■ What to work on ■
Only the lines below, from the one with "Getting info for: 37i9dQZF1DX8GzEFe94amI" through the one with "Getting info for: 37i9dQZF1DWYs83FtTMQFw", are to be written out, exactly.

Start of Block

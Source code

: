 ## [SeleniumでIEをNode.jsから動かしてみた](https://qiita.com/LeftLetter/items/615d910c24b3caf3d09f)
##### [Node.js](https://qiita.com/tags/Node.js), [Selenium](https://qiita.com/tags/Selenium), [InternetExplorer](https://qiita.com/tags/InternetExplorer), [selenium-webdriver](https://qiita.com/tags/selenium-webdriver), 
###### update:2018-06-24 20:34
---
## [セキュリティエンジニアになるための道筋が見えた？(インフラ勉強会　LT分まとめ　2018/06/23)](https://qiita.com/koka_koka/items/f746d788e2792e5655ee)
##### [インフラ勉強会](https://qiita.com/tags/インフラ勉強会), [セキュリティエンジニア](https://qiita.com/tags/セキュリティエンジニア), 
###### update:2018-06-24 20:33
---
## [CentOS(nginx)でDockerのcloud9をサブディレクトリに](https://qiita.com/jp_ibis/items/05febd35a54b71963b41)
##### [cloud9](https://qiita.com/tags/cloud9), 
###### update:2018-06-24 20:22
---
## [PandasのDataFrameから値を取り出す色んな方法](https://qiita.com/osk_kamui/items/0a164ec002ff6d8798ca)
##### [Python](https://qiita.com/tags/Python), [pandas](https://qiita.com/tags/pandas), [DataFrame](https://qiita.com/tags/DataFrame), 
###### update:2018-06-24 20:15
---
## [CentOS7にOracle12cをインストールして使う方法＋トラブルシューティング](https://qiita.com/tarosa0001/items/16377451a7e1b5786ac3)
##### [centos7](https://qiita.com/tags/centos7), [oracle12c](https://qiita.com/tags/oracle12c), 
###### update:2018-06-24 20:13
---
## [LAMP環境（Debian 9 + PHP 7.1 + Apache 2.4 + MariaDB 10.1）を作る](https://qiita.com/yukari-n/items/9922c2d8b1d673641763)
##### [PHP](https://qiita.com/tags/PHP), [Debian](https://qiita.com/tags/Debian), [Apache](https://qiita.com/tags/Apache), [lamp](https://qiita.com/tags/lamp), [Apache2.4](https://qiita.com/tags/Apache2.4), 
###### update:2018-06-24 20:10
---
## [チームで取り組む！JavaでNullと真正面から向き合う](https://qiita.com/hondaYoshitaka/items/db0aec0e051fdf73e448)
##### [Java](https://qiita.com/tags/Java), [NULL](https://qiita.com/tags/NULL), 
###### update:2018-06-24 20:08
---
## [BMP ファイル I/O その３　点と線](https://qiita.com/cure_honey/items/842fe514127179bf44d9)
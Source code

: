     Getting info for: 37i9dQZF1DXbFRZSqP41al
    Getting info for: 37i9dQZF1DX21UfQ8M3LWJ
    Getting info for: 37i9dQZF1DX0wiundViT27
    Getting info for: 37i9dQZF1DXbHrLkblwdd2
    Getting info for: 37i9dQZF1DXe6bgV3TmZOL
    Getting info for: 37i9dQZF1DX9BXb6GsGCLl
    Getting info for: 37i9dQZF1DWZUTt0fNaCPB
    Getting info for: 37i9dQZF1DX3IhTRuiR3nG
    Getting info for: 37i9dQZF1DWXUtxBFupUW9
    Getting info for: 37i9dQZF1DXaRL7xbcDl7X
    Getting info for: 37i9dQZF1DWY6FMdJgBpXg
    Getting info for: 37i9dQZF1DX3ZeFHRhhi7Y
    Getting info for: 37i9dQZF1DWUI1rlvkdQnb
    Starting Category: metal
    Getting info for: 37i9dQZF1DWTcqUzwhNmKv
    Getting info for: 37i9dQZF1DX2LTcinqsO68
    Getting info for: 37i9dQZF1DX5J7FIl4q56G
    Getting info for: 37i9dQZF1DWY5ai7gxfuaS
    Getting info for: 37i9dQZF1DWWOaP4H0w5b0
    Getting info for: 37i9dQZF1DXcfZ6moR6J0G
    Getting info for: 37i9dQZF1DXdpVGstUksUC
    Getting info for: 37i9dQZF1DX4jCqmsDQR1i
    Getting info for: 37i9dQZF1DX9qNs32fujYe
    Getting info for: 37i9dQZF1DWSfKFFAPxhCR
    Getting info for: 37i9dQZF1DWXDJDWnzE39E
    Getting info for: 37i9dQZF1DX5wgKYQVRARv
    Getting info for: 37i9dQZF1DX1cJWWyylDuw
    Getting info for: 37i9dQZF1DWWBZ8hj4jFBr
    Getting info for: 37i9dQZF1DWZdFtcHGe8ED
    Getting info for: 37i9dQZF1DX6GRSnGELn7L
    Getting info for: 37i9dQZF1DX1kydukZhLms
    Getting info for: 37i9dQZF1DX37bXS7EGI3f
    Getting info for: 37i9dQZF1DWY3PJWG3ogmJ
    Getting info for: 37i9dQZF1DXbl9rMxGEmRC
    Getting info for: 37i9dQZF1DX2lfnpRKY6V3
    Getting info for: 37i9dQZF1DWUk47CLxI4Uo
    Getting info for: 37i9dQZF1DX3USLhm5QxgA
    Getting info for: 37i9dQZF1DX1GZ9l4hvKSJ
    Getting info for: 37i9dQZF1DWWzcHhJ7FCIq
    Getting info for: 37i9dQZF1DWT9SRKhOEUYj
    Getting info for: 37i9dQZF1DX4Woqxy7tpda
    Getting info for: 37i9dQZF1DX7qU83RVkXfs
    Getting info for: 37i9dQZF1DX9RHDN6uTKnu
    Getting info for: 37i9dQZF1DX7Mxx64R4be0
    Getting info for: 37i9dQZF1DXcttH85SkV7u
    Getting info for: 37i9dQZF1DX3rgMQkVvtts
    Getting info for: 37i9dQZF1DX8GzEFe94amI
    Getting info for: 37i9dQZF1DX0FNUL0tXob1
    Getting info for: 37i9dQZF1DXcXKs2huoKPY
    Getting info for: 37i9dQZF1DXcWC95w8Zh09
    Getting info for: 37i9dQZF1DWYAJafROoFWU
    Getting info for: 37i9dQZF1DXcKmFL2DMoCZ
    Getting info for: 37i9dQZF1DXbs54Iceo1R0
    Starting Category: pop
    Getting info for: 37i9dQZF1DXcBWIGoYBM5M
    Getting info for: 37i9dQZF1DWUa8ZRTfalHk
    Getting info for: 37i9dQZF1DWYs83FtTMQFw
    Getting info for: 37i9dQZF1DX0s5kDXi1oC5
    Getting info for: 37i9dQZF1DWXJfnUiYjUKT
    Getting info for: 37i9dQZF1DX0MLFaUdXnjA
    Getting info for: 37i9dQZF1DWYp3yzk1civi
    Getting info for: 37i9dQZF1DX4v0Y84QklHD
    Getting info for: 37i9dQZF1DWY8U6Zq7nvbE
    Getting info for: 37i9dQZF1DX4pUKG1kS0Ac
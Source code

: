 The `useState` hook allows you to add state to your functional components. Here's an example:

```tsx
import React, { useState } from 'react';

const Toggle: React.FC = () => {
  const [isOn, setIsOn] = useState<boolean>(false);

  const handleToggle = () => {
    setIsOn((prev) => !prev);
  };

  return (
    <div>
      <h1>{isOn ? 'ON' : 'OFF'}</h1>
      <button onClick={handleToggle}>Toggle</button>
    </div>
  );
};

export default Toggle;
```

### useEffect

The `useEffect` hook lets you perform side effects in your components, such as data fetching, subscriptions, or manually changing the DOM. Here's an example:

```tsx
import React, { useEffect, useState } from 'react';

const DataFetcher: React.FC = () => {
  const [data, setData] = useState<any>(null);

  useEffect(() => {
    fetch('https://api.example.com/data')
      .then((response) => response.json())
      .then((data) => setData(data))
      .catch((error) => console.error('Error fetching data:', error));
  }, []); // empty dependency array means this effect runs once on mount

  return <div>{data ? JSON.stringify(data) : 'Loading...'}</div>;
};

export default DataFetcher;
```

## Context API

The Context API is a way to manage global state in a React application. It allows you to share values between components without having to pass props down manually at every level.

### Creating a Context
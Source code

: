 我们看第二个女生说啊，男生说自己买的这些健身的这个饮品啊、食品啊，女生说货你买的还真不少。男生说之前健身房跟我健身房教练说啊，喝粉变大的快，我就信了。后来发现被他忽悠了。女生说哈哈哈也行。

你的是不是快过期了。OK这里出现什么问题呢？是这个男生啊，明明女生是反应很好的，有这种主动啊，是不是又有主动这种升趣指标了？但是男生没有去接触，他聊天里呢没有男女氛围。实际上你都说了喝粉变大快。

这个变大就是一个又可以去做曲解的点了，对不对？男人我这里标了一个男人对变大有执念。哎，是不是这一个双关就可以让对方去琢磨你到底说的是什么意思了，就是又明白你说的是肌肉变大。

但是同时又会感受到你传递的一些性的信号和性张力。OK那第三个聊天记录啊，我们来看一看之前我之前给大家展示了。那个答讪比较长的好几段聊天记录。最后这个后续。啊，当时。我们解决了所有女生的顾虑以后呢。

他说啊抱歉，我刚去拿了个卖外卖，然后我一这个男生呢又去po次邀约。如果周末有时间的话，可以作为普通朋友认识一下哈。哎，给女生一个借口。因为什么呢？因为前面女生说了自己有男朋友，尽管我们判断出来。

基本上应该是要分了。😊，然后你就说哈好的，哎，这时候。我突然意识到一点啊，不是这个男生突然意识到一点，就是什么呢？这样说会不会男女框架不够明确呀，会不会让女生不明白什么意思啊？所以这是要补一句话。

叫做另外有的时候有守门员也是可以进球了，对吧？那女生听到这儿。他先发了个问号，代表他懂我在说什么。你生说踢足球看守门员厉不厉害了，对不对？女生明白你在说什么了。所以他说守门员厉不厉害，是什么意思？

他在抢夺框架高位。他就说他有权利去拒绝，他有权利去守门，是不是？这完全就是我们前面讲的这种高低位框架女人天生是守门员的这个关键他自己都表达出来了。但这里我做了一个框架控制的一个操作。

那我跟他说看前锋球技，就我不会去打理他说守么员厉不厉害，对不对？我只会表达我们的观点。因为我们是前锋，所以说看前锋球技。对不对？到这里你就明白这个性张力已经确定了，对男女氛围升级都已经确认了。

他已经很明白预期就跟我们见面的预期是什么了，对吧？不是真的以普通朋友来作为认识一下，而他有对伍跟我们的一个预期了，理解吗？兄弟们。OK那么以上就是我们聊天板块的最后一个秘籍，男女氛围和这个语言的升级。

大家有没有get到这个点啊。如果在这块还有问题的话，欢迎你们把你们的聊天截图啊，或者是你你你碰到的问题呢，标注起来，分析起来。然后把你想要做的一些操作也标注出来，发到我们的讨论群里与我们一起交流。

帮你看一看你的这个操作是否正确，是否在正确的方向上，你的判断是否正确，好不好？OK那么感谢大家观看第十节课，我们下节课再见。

End of Block

■ Output ■
    Getting info for: 37i9dQZF1DX8GzEFe94amI
    Getting info for: 37i9dQZF1DX0FNUL0tXob1
    Getting info for: 37i9dQZF1DXcXKs2huoKPY
    Getting info for: 37i9dQZF1DXcWC95w8Zh09
    Getting info for: 37i9dQZF1DWYAJafROoFWU
    Getting info for: 37i9dQZF1DXcKmFL2DMoCZ
    Getting info for: 37i9dQZF1DXbs54Iceo1R0
    Starting Category: pop
    Getting info for: 37i9dQZF1DXcBWIGoYBM5M
    Getting info for: 37i9dQZF1DWUa8ZRTfalHk
    Getting info for: 37i9dQZF1DWYs83FtTMQFw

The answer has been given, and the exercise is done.